Department of Entomology and Nematology, University of California Davis, One Shields Avenue, Davis, CA, USA.
J Econ Entomol. 2021 Aug 5;114(4):1842-1846. doi: 10.1093/jee/toab127.
Each year, consultants and field scouts working in commercial agriculture undertake a massive, decentralized data collection effort as they monitor insect populations to make real-time pest management decisions. These data, if integrated into a database, offer rich opportunities for applying big data or ecoinformatics methods in agricultural entomology research. However, questions have been raised about whether or not the underlying quality of these data is sufficiently high to be a foundation for robust research. Here I suggest that repeatability analysis can be used to quantify the quality of data collected from commercial field scouting, without requiring any additional data gathering by researchers. In this context, repeatability quantifies the proportion of total variance across all insect density estimates that is explained by differences across populations and is thus a measure of the underlying reliability of observations. Repeatability was moderately high for cotton fields scouted commercially for total Lygus hesperus Knight densities (R = 0.631) and further improved by accounting for observer effects (R = 0.697). Repeatabilities appeared to be somewhat lower than those computed for a comparable, but much smaller, researcher-generated data set. In general, the much larger sizes of ecoinformatics data sets are likely to more than compensate for modest reductions in measurement precision. Tools for evaluating data quality are important for building confidence in the growing applications of ecoinformatics methods.

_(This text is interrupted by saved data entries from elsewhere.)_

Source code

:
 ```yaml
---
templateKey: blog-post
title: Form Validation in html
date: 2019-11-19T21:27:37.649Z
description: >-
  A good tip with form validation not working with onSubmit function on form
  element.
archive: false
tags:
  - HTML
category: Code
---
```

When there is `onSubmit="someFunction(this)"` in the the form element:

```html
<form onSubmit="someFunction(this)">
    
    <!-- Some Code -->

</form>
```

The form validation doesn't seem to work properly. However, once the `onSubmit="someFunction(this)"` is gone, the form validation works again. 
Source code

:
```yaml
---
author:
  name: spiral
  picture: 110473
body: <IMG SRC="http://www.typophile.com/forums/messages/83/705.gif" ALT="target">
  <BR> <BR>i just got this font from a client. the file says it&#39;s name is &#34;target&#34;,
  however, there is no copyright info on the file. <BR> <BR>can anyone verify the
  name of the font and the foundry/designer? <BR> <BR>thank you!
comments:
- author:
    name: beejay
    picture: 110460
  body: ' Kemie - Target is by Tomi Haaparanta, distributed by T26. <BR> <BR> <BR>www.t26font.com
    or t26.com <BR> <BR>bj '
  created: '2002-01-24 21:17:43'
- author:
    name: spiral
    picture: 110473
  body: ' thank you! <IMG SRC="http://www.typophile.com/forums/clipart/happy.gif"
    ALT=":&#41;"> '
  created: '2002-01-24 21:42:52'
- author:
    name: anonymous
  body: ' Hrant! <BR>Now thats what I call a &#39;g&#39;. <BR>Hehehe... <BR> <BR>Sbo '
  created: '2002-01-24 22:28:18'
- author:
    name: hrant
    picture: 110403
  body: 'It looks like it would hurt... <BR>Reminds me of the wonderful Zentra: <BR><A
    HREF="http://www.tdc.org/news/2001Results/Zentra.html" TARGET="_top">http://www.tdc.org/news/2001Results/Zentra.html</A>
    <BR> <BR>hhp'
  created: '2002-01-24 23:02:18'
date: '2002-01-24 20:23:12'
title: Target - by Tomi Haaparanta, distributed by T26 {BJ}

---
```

每年,从事商业农业的顾问和实地考察员都会进行大规模的、分散的数据收集工作,以监测昆虫种群,做出实时的害虫管理决策。如果将这些数据整合到数据库中,将为农业昆虫学研究中应用大数据或生态信息学方法提供丰富的机会。然而,人们对于这些数据的基础质量是否足够高,是否可以作为稳健研究的基础,存在疑问。在这里,我建议可以使用可重复性分析来量化从商业实地考察中收集的数据的质量,而不需要研究人员进行任何额外的数据收集。在这种情况下,可重复性可以量化所有昆虫密度估计值中因种群间差异而产生的总方差的比例,因此是对观察结果的基础可靠性的度量。对于总棉田李氏叶蝉密度的商业考察(R = 0.631),可重复性适中,并且通过考虑观察者效应(R = 0.697)进一步提高。可重复性似乎略低于为可比但小得多的研究人员生成的数据集中计算出的可重复性。一般来说,生态信息学数据集的规模要大得多,足以弥补测量精度的适度降低。评估数据质量的工具对于建立对生态信息学方法不断增长的应用的信心非常重要。